DR SOCINSKI: So this is frustrating. It’s like the old sports — Wide World of Sports, the thrill of victory. You diagnose a sensitivity mutation and then the agony of defeat. Six to 12 months later, you’re dealing with progression.
There are lots of issues. We would rebiopsy to kind of look at what the mechanism of resistance may be. Fifty percent of these people have the T790M mutation. There are some directions to go in from that point of view. There are other mechanisms of resistance, MET amplification, that may take you down a different road.
There’s some encouraging data with afatinib/cetuximab. There’s some encouraging data with the Clovis compound, but we need a good strategy for the dominant mechanism of resistance, which is the T790M. There are issues of do you continue the TKI. Remember, these patients tend to be more sensitive to platinum-based therapy. Let’s say you rebiopsy and you really don’t find anything at that point. She’s progressing. One option would be to give her chemotherapy, a platinum-based doublet plus or minus bevacizumab as an option. What do you do with the TKI at that point? Controversial. Many would continue it with treatment. Many would interrupt and maybe go back to it afterwards. We have some trials ongoing addressing these sorts of things.

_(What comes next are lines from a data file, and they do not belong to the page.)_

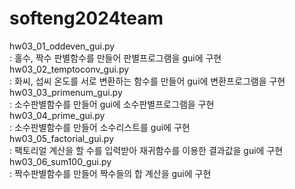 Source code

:# softeng2024team
hw03_01_oddeven_gui.py  
: 홀수, 짝수 판별함수를 만들어 판별프로그램을 gui에 구현  
hw03_02_temptoconv_gui.py  
: 화씨, 섭씨 온도를 서로 변환하는 함수를 만들어 gui에 변환프로그램을 구현  
hw03_03_primenum_gui.py  
: 소수판별함수를 만들어 gui에 소수판별프로그램을 구현  
hw03_04_prime_gui.py  
: 소수판별함수를 만들어 소수리스트를 gui에 구현  
hw03_05_factorial_gui.py  
: 팩토리얼 계산을 할 수를 입력받아 재귀함수를 이용한 결과값을 gui에 구현  
hw03_06_sum100_gui.py  
: 짝수판별함수를 만들어 짝수들의 합 계산을 gui에 구현  
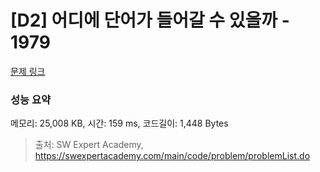 # [D2] 어디에 단어가 들어갈 수 있을까 - 1979 

[문제 링크](https://swexpertacademy.com/main/code/problem/problemDetail.do?contestProbId=AV5PuPq6AaQDFAUq) 

### 성능 요약

메모리: 25,008 KB, 시간: 159 ms, 코드길이: 1,448 Bytes



> 출처: SW Expert Academy, https://swexpertacademy.com/main/code/problem/problemList.do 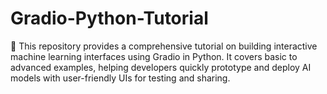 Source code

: # Gradio-Python-Tutorial
🧩 This repository provides a comprehensive tutorial on building interactive machine learning interfaces using Gradio in Python. It covers basic to advanced examples, helping developers quickly prototype and deploy AI models with user-friendly UIs for testing and sharing.
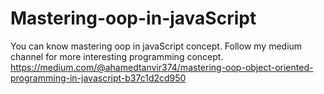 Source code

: # Mastering-oop-in-javaScript
You can know mastering oop in javaScript concept. Follow my medium channel for more interesting programming concept.
https://medium.com/@ahamedtanvir374/mastering-oop-object-oriented-programming-in-javascript-b37c1d2cd950
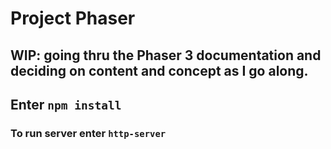 # Project Phaser

## WIP: going thru the Phaser 3 documentation and deciding on content and concept as I go along.
## Enter `npm install`
### To run server enter `http-server`  
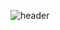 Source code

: ![header](https://capsule-render.vercel.app/api?type=Transparent&color=#DD8E6&height=500&section=header&text=Haerim%20render&fontSize=30)
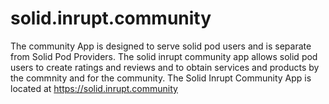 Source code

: # solid.inrupt.community
The community App is designed to serve solid pod users and is separate from Solid Pod Providers.
The solid inrupt community app allows solid pod users to create ratings and reviews and to obtain services and products by the commnity and for the community.
The Solid Inrupt Community App is located at https://solid.inrupt.community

DR LOVE: So, knowing that there’s not one perfect option, if you had to say in general what you think you would do, what specifically would you do?
DR SOCINSKI: Assuming that she didn’t have anything that would lead me to a clinical trial, I probably would treat her with carbo/pemetrexed. I’d look at her brain, make sure she didn’t have any brain mets. I would consider using bevacizumab in this setting. And I would give her a trial of 4 cycles of that and then reassess her at that point.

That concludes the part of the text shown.